Structured Causal Video Reasoning via Multi-Objective Alignment
Abstract Overview
This paper proposes a structure-first framework for video reasoning in which a model first produces Structured Event Facts—compact, time-ordered descriptions of salient events and their causal relations—and then reasons under those constraints. The method is trained with CausalFact-60K and a four-stage pipeline covering facts alignment, format warm-start, thinking warm-start, and reinforcement-learning-based post-training. To handle conflicting reinforcement learning objectives such as structural completeness, causal fidelity, task accuracy, and reasoning length, the authors introduce Pareto-Frontier guided Advantage Balancing (P-FAB), which treats reward components as separate objectives and solves a minimum-norm problem via Frank-Wolfe to compute a compromise update direction. The resulting 4B-parameter model, Factum-4B, is evaluated on temporal grounding and broader video understanding benchmarks against both open-source and closed-source baselines.
Novelty
The paper's main novelty is the explicit use of Structured Event Facts as an intermediate representation that constrains subsequent causal reasoning, replacing unconstrained chain-of-thought over video. It also introduces P-FAB, a Pareto-frontier-inspired multi-objective RL method that dynamically balances competing reward signals during post-training by solving a minimum-norm problem in standardized reward space, together with the CausalFact-60K data pipeline and a four-stage curriculum designed to stabilize this structure-first behavior.
Results
In ablations, removing the facts or thinking stage degrades performance across all benchmarks, and RL post-training improves ActivityNet-Captions R1@0.3 from 61.5 to 69.8. Factum-4B achieves 57.1/40.4/21.6 on Charades-TimeLens and 69.8/48.4/28.1 on ActivityNet-Captions (R1@0.3/0.5/0.7), while reaching 64.7 on VideoMME and 73.6 on NExT-GQA, setting new open-source state-of-the-art results on temporal grounding at 4B scale. P-FAB consistently outperforms standard GRPO, with the margin widening from 1.2% to 2.5% on ActivityNet R1@0.3 as group size increases from 4 to 8.
Key Points
- The method separates video reasoning into a structured facts extraction stage followed by causally constrained thinking, aiming to reduce verbose and weakly grounded reasoning; ablations confirm both stages are necessary, with their removal causing consistent performance drops across temporal grounding and general understanding benchmarks.
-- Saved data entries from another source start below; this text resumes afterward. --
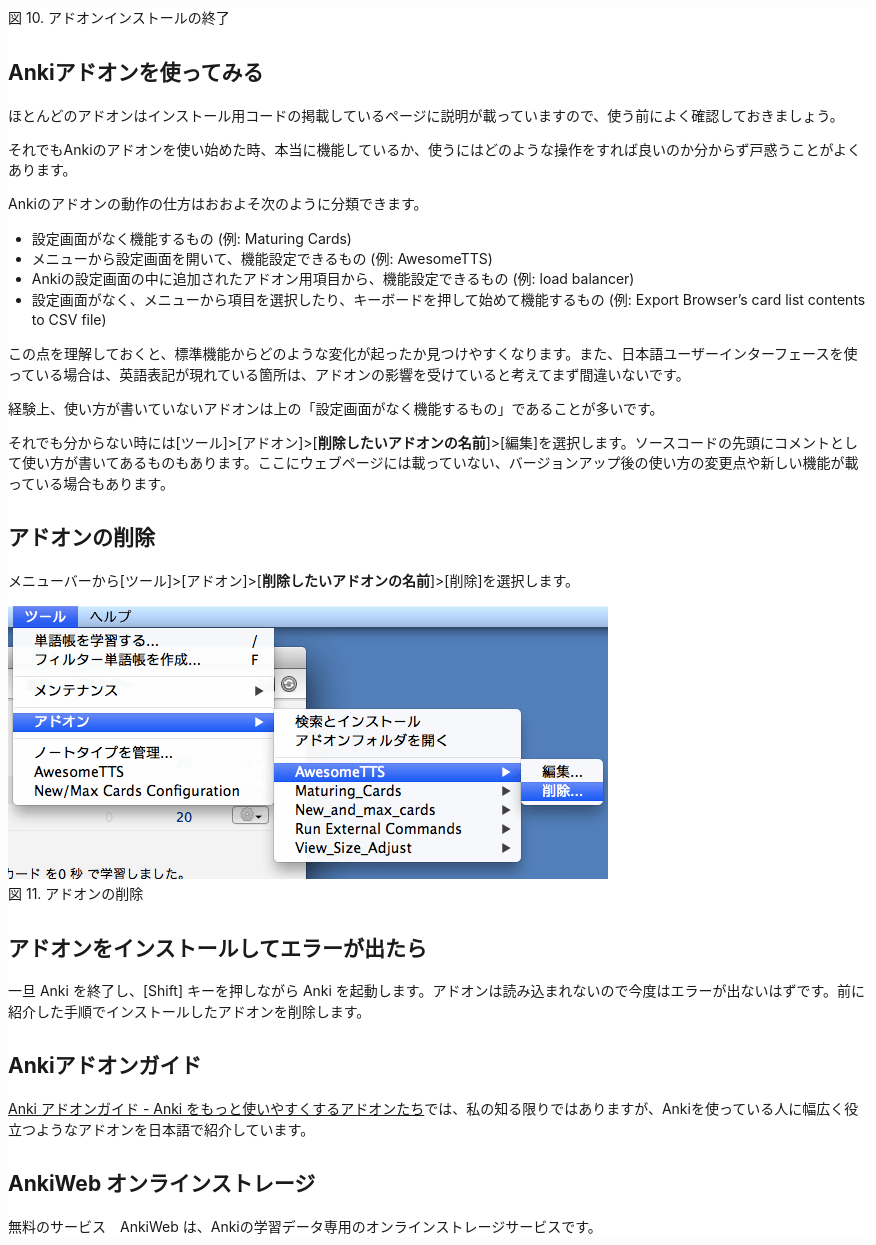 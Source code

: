 <div class="title">図 10. アドオンインストールの終了</div>
</div>
<h2 id="ankiアドオンを使ってみる">Ankiアドオンを使ってみる</h2>
<p></p>
<p>ほとんどのアドオンはインストール用コードの掲載しているページに説明が載っていますので、使う前によく確認しておきましょう。</p>
<p>それでもAnkiのアドオンを使い始めた時、本当に機能しているか、使うにはどのような操作をすれば良いのか分からず戸惑うことがよくあります。</p>
<p>Ankiのアドオンの動作の仕方はおおよそ次のように分類できます。</p>
<ul>
<li>
設定画面がなく機能するもの (例: Maturing Cards)
</li>
<li>
メニューから設定画面を開いて、機能設定できるもの (例: AwesomeTTS)
</li>
<li>
Ankiの設定画面の中に追加されたアドオン用項目から、機能設定できるもの (例: load balancer)
</li>
<li>
設定画面がなく、メニューから項目を選択したり、キーボードを押して始めて機能するもの (例: Export Browser&#8217;s card list contents to CSV file)
</li>
</ul>
<p>この点を理解しておくと、標準機能からどのような変化が起ったか見つけやすくなります。また、日本語ユーザーインターフェースを使っている場合は、英語表記が現れている箇所は、アドオンの影響を受けていると考えてまず間違いないです。</p>
<p>経験上、使い方が書いていないアドオンは上の「設定画面がなく機能するもの」であることが多いです。</p>
<p>それでも分からない時には[ツール]&gt;[アドオン]&gt;[<strong>削除したいアドオンの名前</strong>]&gt;[編集]を選択します。ソースコードの先頭にコメントとして使い方が書いてあるものもあります。ここにウェブページには載っていない、バージョンアップ後の使い方の変更点や新しい機能が載っている場合もあります。</p>
<h2 id="アドオンの削除">アドオンの削除</h2>
<p></p>
<p>メニューバーから[ツール]&gt;[アドオン]&gt;[<strong>削除したいアドオンの名前</strong>]&gt;[削除]を選択します。</p>
<div class="imageblock">
<div class="content">
<img src="/images/how2anki_3_7.png" alt="アドオンの削除">
</div>
<div class="title">図 11. アドオンの削除</div>
</div>
<h2 id="アドオンをインストールしてエラーが出たら">アドオンをインストールしてエラーが出たら</h2>
<p>一旦 Anki を終了し、[Shift] キーを押しながら Anki を起動します。アドオンは読み込まれないので今度はエラーが出ないはずです。前に紹介した手順でインストールしたアドオンを削除します。</p>
<h2 id="addonguide">Ankiアドオンガイド</h2>
<p></p>
<p><a href="/anki-addons-guide/">Anki アドオンガイド - Anki をもっと使いやすくするアドオンたち</a>では、私の知る限りではありますが、Ankiを使っている人に幅広く役立つようなアドオンを日本語で紹介しています。</p>
</section>
<section id="ankiweb_オンラインストレージ">
  <div class="page-header">
    <h1>AnkiWeb オンラインストレージ</h1>
  </div>
<p>無料のサービス　AnkiWeb は、Ankiの学習データ専用のオンラインストレージサービスです。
- Training relies on CausalFact-60K and a four-stage curriculum including an intermediate format warm-start (Stage 1.5) to stabilize the required reasoning structure before full causal reasoning and RL alignment; the authors note that skipping this stage causes the model to hallucinate bad structure.
- The P-FAB multi-objective RL algorithm dynamically balances competing reward signals by solving a minimum-norm problem over standardized per-objective advantages, consistently outperforming standard GRPO with larger gains at group size 8, though the authors acknowledge that limited training data currently constrains performance on some general video understanding tasks.